What else could I say?


----------



## SwissPete

Ericklecoz said:


> Is there a way to say "ça te dit" in English.
> Like ça te dit d'aller boire un verre
> 
> How am I supposed to use fancy in this sentence?
> Do you fancy have a drink?
> Do you fancy having a drink?


----------



## tripoli

I was wondering : is "Do you fancy having a drink?" UK and "Are you up for a drink" US ?


----------



## Gil

My try:
si ça te dit
if you feel like it


----------



## anfrony

tripoli said:


> I was wondering : is "Do you fancy having a drink?" UK and "Are you up for a drink" US ?



Yes, exactly. And in US English you can also say, "Are you down for a drink?" They're pretty much interchangeable, both of them being very familiar, but "to be down for something" is something "cool" that a young person would be more likely to say.


----------



## RennieViolet

Do you wanna go for a drink? is what I would say


----------



## SimoneSimon

Bonjour!

  J'ai eu un ami qui disait toujours "ça te dit?" pour voir si j'avais envie de faire quelque chose. 

Par exemple:

 "Et si on va au cinéma demain? Ça te dit?"

Par contre, il avait immigré en France, donc, tandis que son français était très bon, je suis pas sûre si cela est une vrai tournure.

Merci!


----------



## Zoulllien

Si, c'est correct. Ca veut dire "Do you feel like going to the cinema?".


----------



## Kutchiloo

Do you fancy?


----------



## Kalinero

ça te dit ?= do you fancy it?

C'est une expression très courante entre amis.


----------



## Meille

In Canada, "fancy" isn't used as a verb; we would say "Do you feel like it?"


----------



## pynchon2

Bonjour, 

comment traduisez vous EN ANGLAIS l'expression "ça me dit" ? au sens "avoir envie de"/"être d'accord" mais en plus familier.

Contexte : "Je pourrais filmer ceux d'entre vous qui en ont envie/sont d'accord"

Est ce que "I will be able to film those of you who are up to" vous semble être  une traduction correcte ?

Merci !


----------



## sound shift

Non, mais tu pourrais dire "I will be able to film any of you who are *up for* it."


----------



## pynchon2

merci ! je savais qu'il y avait "up" qqpart


----------



## la grive solitaire

Ç_a / te vous dit? = How about if ...?_

My try_: How about if I film you?_


----------



## SimoneSimon

Bonsoir tout le monde,

  Je me suis souvent apperçue que mon ami me proposait des choses en disant, "est-ce que cela te dit"? Cependant, le français n'est pas sa langue maternelle (même si il la parle couramment).

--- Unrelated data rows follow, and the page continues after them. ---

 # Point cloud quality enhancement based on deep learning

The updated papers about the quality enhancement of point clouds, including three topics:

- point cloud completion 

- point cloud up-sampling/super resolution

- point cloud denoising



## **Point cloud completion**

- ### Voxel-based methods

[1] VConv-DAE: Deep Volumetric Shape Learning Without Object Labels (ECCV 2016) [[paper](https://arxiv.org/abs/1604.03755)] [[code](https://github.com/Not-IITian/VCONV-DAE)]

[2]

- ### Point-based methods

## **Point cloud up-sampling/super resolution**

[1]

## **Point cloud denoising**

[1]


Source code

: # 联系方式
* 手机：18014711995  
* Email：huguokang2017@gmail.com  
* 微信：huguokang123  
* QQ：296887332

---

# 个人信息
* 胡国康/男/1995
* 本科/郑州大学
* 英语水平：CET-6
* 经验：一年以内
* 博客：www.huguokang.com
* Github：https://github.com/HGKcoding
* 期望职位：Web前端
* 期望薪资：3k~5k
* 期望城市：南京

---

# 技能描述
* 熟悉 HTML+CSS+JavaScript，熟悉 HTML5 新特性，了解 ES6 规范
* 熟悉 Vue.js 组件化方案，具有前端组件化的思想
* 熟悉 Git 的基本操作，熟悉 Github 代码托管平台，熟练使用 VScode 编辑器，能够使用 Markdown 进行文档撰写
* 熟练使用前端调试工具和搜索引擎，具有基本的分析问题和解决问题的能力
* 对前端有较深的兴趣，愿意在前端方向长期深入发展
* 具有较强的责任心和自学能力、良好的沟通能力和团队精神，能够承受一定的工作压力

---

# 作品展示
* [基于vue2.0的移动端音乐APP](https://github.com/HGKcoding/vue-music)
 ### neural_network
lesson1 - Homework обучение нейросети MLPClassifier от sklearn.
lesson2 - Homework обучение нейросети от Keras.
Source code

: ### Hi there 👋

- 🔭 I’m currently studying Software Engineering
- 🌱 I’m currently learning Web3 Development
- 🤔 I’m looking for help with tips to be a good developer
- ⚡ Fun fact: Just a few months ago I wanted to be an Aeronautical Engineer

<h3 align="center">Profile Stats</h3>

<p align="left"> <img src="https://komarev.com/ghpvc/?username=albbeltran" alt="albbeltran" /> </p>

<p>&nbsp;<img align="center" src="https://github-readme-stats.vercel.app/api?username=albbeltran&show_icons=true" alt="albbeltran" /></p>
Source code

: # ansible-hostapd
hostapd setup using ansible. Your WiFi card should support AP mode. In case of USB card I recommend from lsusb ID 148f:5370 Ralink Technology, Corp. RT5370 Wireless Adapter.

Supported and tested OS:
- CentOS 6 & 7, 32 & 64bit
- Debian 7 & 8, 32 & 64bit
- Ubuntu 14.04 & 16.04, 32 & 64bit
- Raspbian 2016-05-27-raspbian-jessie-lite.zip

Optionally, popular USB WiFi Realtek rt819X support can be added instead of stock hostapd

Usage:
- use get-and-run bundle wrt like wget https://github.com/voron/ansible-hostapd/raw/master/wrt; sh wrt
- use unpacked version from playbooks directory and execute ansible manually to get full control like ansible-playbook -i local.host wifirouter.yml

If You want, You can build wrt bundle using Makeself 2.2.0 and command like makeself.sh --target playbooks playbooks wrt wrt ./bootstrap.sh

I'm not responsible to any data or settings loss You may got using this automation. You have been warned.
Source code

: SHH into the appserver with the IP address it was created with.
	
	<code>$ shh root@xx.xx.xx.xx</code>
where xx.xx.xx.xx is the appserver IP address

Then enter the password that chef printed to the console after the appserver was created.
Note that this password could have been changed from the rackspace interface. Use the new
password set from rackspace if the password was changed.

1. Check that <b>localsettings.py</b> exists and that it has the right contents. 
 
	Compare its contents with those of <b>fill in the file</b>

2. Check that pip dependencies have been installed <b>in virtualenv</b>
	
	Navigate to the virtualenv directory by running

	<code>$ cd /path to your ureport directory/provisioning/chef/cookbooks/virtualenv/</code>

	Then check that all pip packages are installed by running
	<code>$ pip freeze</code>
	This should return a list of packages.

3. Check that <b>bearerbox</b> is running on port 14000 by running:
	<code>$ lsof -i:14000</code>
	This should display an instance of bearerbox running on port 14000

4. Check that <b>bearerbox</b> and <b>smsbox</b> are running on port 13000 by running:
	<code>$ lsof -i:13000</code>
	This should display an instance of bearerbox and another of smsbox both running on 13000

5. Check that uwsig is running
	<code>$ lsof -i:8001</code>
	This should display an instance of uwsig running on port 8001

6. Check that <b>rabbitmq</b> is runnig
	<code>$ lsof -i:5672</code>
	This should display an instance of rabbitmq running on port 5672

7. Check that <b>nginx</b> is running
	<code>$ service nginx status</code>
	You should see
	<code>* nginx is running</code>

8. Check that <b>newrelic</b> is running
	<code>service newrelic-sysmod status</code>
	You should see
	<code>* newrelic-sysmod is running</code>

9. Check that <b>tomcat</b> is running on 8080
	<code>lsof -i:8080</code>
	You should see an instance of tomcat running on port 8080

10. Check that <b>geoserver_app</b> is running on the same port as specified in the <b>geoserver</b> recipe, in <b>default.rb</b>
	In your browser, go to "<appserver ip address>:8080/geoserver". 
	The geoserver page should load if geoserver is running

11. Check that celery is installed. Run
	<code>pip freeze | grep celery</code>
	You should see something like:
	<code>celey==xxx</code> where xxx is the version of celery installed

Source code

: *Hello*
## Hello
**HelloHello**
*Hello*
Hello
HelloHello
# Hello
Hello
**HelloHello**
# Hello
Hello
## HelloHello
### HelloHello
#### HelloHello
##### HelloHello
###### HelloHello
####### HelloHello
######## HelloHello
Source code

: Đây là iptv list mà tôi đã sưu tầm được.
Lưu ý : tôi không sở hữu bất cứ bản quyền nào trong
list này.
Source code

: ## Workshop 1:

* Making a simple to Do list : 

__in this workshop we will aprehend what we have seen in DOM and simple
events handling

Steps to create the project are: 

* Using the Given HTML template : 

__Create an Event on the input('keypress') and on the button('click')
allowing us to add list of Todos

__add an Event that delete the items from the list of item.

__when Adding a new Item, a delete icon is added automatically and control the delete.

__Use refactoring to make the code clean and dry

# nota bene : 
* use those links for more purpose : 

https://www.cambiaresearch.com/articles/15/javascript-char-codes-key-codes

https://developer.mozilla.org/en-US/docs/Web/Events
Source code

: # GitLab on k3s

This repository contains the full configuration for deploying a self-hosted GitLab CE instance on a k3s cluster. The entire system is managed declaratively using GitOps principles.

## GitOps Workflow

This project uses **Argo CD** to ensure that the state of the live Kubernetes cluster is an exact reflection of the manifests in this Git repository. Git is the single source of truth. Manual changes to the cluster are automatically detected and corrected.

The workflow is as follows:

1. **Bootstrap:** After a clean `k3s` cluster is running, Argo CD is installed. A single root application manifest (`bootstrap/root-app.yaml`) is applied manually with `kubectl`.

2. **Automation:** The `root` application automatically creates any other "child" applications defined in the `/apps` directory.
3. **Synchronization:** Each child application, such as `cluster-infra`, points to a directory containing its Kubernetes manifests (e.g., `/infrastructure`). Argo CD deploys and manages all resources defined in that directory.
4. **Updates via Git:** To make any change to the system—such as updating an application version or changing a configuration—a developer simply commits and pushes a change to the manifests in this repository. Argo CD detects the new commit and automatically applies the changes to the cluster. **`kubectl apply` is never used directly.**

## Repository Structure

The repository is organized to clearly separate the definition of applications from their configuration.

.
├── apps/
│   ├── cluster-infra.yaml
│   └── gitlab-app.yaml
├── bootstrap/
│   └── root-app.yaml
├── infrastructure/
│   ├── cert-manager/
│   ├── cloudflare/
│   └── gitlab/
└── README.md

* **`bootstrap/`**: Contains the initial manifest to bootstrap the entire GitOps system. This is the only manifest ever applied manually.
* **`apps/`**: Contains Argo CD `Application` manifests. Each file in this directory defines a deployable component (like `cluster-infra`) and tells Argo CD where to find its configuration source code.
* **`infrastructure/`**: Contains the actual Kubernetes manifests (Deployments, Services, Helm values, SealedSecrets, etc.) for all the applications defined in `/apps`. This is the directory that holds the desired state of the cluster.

Alors, je voulais savoir si "ça te dit?" c'est un synonyme de "ça te tente?" ou "es-tu partant?". 

En anglais, genre "how does that sound?"

Merci pour toute aide!


----------



## xiancee

Yes it is perfectly acceptable [...]


----------



## Itisi

Yes, it is synonymous with 'ça te tente ?'.


----------



## guillaumedemanzac

I think your friend meant:*Qu'est-ce que cela te dit?* or* Est-ce que cela te dit quelque chose?*
In English, as you say:  How does that sound?     What do you say to that?    Does that do anything for you?     Does that sound tempting?
Sound good?  Sound all right to you? (these short forms usually omit *Does that*).
[...]
guillaume


----------



## W.T.

Hey everyone! Bonjour!

I'd like to translate this sentence in english ; "J'étais en train de me demander, est-ce que ça te dirait une jam session bientôt?"
My attempt; I was wondering, would you be up for a jam session sometime soon?

I'm not quite sure if that's right, but I'd like it to sound very informal, I mean, it's for a friend, not a colleague.

Thanks!


----------



## Kelly B

And yes, _up for _is a good choice here, at least in US English.


----------



## W.T.

Thanks Kelly B! I didn't precise it but it's an english friend so, any UK natives around to give me an answer as well?

Thanks!


----------



## guillaumedemanzac

I was wondering if you'd be interested in having/doing a jam session in the near future.

"up for" is a bit more slang in British but it's fine, too!

"Are you gonna be ready for a jam session soon?" - perhaps  - or  - "Would a jam session soon tickle your fancy?" (a bit old-fashioned, that one!!)


----------



## wildan1

anfrony said:


> Yes, exactly. And in US English you can also say, "Are you down for a drink?" They're pretty much interchangeable, both of them being very familiar, but "to be down for something" is something "cool" that a young person would be more likely to say.


The meaning _up/down for a drink_ is the same, but "down for" is a recent variation of "up for" and generally used by 20-somethings.

Anyone over 40 years old using _"down for X"_ would probably evoke laughter...trying too hard to sound young.


----------